W niedzielę zjechały tu od sejmu hrabięta.
Puścili nam drabantów i błaznów w ostępa.
Bóg przeciął właśnie pęta,
Głosi ich wołanie.
Humor nasz do wsi sięga,
Na plebsu skaranie.
Książę nasz pod Pragą zginął, ot, pion spadł z planszy.
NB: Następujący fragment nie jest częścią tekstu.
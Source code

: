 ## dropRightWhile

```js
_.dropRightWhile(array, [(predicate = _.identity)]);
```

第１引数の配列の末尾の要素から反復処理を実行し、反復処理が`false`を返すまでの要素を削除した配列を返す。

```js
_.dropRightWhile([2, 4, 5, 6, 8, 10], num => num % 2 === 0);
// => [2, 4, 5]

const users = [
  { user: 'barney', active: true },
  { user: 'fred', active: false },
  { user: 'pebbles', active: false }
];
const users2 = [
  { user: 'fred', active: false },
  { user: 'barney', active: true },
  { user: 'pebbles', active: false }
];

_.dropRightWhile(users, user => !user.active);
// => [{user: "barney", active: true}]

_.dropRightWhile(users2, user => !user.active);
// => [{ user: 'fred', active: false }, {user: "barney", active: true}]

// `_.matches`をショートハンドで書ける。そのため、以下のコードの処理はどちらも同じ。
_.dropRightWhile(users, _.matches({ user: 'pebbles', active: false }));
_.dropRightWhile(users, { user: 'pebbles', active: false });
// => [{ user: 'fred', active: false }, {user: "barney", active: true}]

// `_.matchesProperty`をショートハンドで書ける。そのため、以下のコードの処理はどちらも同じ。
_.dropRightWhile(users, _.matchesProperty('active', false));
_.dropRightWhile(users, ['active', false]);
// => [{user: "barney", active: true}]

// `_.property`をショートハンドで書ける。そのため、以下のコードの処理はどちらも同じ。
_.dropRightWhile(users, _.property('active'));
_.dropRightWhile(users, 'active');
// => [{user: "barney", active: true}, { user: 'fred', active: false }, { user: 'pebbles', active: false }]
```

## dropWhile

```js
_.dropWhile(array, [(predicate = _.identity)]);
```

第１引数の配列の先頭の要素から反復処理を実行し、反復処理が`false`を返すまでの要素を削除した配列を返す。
Brat jego koronowan i stąd widok dalszy.
Wróg czarny tobie milszy,
Gdy Hiszpan przyjaciel.
Bóg dobry prośby słyszy,
Od teraz Szwed w dacie.
Męczylim się strasznie w tym aliansów kurniku.
Zbrojąc cię i żywiąc, z Walonii najemniku.
Gdy wad masz bez liku,
Cóż nam ze wspólnej wiary?
Dość już babskich krzyków,
Dziś zginiesz, druhu stary.
Wrzasnęli hałptmani, spiż z hukiem plunął ogniem.
Ruszamy rzędem, nad nami czarne chorągwie.
Werbel dudni wespół z krokiem,
Z miasta słychać dzwon.
Nie obejmiesz wzrokiem,
Lasu pik pod morzem wron.
W szeregach widzę rumaka, z nim jeździec wielki.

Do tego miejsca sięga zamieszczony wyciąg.